:: EXERCISE BRIEF ::
Out of the lines below, please list those that hold the string "appearance".

Source texts of formatted documents:

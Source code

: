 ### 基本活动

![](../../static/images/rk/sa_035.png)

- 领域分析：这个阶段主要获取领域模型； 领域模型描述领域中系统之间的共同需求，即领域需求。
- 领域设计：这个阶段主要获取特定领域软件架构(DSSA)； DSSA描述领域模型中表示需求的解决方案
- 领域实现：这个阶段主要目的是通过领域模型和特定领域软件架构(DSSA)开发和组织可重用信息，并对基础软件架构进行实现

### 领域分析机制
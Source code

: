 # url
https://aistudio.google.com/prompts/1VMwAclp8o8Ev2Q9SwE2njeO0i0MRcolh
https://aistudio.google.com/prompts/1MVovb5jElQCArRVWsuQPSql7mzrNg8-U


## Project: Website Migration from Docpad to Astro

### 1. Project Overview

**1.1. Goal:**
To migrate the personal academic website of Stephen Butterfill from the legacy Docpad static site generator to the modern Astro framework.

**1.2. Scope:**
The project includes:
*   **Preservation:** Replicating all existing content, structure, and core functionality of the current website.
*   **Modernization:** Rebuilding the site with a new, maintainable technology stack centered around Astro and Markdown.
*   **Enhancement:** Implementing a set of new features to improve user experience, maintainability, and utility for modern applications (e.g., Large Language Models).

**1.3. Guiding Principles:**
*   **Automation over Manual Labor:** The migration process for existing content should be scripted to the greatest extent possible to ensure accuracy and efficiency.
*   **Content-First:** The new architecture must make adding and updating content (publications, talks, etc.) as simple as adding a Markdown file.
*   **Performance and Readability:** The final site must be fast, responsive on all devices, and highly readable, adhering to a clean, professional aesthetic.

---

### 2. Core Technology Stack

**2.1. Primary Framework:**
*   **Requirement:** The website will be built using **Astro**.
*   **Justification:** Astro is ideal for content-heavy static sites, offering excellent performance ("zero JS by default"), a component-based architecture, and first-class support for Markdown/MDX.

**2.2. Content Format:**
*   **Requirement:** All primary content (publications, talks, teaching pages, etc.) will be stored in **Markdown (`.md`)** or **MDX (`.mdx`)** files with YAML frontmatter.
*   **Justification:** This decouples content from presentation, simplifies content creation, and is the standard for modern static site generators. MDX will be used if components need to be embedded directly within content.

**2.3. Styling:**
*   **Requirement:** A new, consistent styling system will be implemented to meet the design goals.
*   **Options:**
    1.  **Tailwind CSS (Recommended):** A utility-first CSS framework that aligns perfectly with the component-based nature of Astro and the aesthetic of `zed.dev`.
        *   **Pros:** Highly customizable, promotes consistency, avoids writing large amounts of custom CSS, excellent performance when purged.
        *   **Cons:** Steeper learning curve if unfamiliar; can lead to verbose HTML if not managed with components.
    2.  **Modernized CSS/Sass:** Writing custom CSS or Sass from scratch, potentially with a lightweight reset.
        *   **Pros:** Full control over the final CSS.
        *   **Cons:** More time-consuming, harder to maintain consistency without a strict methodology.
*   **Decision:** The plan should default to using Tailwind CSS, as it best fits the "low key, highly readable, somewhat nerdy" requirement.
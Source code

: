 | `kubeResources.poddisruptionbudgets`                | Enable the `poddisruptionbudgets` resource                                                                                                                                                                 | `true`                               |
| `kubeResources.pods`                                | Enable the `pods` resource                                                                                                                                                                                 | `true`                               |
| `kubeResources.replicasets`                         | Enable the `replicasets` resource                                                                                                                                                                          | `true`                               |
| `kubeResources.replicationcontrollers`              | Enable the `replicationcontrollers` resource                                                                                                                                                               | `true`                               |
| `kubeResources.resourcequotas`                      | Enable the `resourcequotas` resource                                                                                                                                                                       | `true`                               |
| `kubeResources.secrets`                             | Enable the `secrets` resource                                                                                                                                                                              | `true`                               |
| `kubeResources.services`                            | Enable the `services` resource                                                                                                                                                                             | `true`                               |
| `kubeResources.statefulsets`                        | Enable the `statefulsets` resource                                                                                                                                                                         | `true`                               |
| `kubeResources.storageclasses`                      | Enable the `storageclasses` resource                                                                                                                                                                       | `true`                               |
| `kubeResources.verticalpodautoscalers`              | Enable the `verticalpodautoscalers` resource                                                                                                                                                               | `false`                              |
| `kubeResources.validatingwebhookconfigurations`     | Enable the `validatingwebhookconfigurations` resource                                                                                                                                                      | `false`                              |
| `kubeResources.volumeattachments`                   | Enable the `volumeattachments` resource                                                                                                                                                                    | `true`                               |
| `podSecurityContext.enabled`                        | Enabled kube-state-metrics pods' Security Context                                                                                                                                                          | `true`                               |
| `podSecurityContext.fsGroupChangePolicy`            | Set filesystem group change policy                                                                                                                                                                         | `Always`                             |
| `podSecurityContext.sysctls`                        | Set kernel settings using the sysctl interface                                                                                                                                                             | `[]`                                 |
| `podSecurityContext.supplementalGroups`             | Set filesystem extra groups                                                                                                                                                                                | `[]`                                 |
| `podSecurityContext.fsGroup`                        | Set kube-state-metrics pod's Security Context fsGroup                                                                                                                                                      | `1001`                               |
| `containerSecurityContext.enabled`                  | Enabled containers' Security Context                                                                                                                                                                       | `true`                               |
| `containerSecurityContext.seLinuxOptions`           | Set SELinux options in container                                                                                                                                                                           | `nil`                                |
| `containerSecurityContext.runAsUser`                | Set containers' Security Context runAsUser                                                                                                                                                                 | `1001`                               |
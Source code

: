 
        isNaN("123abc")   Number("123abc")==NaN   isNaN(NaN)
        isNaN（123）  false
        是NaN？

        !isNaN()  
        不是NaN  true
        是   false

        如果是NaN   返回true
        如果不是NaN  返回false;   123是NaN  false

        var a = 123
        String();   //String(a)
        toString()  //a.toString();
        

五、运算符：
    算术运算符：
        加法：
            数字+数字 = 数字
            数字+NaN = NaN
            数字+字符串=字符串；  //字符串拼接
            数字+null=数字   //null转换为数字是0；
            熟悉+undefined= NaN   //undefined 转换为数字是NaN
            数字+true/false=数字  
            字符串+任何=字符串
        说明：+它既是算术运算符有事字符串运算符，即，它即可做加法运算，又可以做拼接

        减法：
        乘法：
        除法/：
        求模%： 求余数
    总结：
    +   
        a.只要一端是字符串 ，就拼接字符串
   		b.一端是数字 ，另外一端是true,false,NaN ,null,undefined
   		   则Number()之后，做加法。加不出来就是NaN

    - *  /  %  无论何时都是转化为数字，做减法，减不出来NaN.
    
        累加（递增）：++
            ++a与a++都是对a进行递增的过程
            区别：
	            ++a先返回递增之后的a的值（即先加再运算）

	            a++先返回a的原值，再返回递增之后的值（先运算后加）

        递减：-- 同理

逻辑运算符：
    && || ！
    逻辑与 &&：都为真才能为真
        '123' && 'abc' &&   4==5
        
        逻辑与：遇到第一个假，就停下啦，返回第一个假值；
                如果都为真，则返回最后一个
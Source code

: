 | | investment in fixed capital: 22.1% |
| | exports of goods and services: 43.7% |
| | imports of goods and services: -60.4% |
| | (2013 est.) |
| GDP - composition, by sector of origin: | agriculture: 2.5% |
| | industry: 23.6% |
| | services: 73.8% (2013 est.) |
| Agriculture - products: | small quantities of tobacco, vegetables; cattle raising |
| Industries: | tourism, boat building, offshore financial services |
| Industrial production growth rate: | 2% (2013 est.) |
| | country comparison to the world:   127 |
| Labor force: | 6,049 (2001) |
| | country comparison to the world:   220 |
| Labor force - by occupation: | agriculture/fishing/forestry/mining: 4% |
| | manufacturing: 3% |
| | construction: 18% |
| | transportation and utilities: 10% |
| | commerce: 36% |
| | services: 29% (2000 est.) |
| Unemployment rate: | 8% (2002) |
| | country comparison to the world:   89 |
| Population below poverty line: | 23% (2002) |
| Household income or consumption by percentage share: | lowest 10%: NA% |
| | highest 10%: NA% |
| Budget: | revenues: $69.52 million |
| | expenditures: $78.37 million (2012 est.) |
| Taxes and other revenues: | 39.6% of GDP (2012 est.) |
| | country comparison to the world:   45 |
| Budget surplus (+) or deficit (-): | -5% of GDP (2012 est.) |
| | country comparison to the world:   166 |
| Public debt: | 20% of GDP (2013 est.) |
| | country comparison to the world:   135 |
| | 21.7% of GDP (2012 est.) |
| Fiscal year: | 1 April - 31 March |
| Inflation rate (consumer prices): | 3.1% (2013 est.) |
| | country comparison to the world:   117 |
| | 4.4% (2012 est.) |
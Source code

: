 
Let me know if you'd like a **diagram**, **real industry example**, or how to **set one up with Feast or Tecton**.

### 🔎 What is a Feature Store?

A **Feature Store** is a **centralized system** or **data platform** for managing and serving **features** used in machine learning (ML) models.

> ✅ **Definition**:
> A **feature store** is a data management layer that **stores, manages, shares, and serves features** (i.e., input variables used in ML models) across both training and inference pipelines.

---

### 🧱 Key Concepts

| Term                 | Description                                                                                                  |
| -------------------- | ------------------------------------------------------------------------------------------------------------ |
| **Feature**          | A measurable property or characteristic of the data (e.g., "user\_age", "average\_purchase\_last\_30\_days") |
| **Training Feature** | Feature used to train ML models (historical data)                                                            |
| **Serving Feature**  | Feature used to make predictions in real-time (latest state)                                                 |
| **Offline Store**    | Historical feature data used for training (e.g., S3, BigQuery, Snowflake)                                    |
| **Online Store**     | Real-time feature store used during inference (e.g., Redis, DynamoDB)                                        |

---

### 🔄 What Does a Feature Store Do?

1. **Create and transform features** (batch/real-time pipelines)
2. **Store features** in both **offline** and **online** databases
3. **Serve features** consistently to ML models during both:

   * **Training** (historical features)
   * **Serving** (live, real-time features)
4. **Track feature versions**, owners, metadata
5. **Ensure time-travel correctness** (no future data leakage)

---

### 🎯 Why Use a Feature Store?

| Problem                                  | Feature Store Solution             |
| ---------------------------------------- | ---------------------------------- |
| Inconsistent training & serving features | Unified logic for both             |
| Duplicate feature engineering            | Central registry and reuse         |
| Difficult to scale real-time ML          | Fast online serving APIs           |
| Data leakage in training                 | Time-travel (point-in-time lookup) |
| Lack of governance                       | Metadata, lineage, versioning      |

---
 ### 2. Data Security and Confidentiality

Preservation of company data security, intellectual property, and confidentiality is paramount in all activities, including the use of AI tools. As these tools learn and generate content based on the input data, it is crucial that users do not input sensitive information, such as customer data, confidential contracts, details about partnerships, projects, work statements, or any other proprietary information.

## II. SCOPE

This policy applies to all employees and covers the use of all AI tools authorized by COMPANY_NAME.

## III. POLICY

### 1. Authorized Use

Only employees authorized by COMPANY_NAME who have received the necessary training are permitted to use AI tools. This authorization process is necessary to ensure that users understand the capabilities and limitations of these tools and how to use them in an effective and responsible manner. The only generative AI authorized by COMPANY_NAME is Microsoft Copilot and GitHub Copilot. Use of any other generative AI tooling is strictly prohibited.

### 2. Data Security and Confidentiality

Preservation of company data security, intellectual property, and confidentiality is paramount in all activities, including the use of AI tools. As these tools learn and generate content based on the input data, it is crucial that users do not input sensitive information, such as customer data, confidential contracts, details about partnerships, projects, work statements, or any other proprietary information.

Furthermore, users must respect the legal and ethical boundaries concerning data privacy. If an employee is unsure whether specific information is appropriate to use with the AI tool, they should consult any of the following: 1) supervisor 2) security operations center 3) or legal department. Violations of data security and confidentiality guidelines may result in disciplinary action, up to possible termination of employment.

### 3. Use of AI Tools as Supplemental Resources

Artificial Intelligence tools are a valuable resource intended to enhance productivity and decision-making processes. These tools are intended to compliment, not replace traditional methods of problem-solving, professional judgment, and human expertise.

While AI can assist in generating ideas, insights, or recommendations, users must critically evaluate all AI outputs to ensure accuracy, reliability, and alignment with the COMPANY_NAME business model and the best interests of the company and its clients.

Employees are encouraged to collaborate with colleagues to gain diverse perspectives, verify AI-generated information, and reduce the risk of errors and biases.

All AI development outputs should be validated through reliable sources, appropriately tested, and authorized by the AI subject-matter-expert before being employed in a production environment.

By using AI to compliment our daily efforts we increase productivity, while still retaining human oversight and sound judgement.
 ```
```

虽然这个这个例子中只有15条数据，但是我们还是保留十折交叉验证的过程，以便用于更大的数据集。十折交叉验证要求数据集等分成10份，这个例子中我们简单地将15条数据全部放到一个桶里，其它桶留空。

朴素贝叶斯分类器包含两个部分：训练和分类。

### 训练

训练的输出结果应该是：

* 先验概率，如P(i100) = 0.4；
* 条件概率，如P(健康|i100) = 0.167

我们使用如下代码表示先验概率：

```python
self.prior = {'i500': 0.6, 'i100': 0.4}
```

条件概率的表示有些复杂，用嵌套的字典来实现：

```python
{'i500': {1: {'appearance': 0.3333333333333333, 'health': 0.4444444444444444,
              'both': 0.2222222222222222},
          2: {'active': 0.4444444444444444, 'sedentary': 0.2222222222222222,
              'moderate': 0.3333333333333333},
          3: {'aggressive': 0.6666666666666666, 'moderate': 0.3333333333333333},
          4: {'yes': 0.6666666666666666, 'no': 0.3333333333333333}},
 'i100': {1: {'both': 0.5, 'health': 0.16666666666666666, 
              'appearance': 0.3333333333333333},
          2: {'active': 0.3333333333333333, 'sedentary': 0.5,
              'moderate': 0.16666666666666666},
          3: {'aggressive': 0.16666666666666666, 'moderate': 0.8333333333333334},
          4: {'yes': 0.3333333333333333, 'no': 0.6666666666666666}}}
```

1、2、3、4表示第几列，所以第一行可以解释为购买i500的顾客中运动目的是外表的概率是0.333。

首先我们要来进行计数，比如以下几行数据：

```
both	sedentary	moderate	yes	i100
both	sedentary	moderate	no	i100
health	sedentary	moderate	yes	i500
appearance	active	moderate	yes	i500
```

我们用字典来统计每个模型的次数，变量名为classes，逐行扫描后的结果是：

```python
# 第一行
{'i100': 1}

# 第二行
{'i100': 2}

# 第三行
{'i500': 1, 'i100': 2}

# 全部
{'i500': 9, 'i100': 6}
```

:: RESPONSE AREA ::
{'i500': {1: {'appearance': 0.3333333333333333, 'health': 0.4444444444444444,
              'appearance': 0.3333333333333333},
appearance	active	moderate	yes	i500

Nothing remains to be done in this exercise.